South Korea launched the New Deal last year amid the nation’s recovery from the COVID-19 pandemic. It involved four pillars: the Digital New Deal, the Green New Deal, the Human New Deal, and the Local New Deal. While the latter two focused on strengthening employment and promoting inclusive growth, the former two reflected the country’s long-term vision of a digital economy and an eco-friendly economy.

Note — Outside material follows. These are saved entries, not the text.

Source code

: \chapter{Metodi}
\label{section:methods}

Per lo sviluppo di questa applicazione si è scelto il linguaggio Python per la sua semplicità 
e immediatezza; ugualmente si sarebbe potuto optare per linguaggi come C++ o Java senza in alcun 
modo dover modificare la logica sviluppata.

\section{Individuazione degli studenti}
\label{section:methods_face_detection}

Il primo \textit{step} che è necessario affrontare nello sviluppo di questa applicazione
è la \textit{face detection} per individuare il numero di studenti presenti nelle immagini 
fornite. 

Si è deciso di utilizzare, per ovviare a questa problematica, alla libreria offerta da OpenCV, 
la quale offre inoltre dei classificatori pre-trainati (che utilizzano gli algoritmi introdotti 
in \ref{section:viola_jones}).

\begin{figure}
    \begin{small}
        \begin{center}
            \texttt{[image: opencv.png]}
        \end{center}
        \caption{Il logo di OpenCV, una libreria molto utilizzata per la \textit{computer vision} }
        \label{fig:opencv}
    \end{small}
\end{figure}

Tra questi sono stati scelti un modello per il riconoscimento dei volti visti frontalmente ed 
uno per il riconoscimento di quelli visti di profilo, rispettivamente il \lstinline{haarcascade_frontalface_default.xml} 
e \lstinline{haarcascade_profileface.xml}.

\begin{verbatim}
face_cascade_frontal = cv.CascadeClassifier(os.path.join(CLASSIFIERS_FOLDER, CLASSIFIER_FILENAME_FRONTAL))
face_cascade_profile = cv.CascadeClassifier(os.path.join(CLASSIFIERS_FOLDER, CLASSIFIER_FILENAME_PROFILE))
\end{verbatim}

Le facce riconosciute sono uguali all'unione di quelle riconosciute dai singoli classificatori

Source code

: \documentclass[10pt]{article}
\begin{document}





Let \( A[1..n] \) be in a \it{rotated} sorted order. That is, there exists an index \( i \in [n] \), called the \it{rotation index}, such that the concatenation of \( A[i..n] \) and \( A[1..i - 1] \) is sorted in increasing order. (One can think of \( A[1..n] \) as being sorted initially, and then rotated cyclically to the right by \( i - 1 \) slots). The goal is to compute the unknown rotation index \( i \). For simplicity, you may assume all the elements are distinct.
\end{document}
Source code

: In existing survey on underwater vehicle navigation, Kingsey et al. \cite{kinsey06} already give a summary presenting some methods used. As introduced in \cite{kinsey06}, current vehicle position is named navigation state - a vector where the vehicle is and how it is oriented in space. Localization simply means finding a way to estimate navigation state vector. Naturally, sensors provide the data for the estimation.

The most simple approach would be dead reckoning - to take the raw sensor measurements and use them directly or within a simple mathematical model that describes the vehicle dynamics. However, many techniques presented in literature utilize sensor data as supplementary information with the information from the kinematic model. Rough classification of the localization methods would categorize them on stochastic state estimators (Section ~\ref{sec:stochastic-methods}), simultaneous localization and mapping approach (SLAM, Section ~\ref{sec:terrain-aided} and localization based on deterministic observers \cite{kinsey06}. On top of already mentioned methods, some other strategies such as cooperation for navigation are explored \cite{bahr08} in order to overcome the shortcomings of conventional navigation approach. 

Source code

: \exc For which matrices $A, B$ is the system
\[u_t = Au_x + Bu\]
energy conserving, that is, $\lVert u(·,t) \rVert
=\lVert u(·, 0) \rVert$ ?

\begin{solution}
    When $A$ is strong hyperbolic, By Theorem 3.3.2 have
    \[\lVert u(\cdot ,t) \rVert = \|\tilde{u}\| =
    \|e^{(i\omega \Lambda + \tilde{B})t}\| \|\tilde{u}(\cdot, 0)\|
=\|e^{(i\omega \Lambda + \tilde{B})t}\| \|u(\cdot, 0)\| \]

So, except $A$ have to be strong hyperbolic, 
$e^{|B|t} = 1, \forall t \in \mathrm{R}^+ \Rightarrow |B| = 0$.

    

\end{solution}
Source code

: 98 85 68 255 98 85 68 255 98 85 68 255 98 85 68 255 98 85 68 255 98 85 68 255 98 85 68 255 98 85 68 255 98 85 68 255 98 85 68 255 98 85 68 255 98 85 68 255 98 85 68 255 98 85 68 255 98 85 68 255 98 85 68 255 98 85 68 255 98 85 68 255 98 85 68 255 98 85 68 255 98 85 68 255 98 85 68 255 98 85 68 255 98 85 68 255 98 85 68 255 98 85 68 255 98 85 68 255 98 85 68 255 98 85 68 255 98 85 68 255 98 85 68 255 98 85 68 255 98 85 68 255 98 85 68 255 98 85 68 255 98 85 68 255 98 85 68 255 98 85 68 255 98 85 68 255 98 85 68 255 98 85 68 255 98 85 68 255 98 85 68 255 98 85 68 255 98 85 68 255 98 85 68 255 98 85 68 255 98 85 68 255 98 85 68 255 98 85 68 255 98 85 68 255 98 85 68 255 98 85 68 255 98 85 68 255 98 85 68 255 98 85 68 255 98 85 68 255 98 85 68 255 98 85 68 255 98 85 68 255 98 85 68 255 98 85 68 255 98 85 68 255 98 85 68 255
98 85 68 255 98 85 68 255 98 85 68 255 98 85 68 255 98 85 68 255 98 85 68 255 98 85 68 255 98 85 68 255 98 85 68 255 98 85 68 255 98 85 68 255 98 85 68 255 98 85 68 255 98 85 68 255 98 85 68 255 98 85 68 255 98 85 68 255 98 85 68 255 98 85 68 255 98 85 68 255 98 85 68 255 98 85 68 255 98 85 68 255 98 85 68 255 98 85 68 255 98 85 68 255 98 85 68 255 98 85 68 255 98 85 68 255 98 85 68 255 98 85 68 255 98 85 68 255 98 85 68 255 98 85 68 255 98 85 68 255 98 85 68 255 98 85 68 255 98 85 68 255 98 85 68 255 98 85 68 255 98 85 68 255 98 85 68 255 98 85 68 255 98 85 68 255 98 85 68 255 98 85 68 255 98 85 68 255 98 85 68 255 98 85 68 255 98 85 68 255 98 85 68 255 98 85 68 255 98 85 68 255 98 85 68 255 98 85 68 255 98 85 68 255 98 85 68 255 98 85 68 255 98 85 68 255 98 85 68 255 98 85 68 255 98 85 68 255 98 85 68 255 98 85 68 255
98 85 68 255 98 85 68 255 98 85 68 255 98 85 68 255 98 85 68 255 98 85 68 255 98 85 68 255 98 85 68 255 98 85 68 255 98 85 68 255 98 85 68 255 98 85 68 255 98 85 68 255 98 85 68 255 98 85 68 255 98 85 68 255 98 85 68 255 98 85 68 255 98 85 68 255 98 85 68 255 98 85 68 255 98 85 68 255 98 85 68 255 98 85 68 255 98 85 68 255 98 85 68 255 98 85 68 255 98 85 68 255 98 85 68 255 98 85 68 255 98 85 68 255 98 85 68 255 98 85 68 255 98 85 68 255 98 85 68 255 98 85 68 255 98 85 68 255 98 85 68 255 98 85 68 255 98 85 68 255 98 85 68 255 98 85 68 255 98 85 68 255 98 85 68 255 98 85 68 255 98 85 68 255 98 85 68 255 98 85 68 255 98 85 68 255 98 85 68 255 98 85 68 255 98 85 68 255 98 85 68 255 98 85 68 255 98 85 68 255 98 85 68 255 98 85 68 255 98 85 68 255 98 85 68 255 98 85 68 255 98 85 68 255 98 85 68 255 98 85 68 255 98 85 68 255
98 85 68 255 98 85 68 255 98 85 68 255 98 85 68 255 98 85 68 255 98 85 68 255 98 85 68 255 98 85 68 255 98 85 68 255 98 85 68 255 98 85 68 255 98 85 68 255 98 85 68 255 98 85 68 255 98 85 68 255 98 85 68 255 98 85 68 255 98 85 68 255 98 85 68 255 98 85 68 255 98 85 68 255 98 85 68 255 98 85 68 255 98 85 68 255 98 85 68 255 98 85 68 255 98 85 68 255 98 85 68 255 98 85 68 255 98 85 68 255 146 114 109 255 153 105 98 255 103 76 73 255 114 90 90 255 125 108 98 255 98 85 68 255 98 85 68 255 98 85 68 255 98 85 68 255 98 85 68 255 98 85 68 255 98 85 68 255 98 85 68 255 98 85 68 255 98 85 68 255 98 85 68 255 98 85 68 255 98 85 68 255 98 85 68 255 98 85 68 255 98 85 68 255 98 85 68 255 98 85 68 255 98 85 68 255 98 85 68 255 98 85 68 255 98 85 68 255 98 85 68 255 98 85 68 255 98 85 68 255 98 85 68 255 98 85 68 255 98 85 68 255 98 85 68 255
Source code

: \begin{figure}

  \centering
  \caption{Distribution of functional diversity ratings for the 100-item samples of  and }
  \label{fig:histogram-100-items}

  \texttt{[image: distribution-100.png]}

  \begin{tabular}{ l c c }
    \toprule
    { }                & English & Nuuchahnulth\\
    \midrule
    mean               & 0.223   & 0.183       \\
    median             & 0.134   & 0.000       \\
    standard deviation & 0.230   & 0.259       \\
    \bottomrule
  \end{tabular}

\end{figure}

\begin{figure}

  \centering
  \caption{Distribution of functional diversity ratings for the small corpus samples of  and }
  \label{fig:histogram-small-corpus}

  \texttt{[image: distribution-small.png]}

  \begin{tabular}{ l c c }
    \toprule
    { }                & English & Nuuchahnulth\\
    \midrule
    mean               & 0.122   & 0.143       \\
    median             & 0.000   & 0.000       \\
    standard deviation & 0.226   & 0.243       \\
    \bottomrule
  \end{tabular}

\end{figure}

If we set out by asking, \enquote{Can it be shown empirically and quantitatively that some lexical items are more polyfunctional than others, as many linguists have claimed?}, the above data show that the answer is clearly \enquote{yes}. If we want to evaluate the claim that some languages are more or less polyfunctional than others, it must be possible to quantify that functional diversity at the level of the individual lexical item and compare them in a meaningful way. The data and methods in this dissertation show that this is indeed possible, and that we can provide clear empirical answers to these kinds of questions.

Under the New Deal 2.0, the government planned to spend around KRW49tr on digital infrastructure and another KRW61tr on green industries, up from the original plan of KRW44.8tr and KRW42.7tr, respectively.
The new policies arrived amid South Korea’s pledge to reach net-zero emissions by 2050. Last year, the country had the seventh-largest national carbon footprint worldwide and the fastest-growing greenhouse gas (GHG) emissions among all 37 Organization for Economic Cooperation and Development (OECD) countries. In response, the Korean government previously implemented some regulatory measures to curb emissions. For example, it launched a national emission trading scheme (ETS) in 2015, which covered 68% of the national GHG emissions and became the second-largest ETS in the world. Furthermore, in 2019, the government revealed an Energy Master Plan that targeted renewable electricity share of 20% by 2030, up from just 3% in 2017. While the government’s press release claimed that the recent upgrade of the New Deal was also partially based on the carbon neutrality requirement, some criticized that the initiative lacked explicit targets, action items, and community engagement to reduce GHG emissions.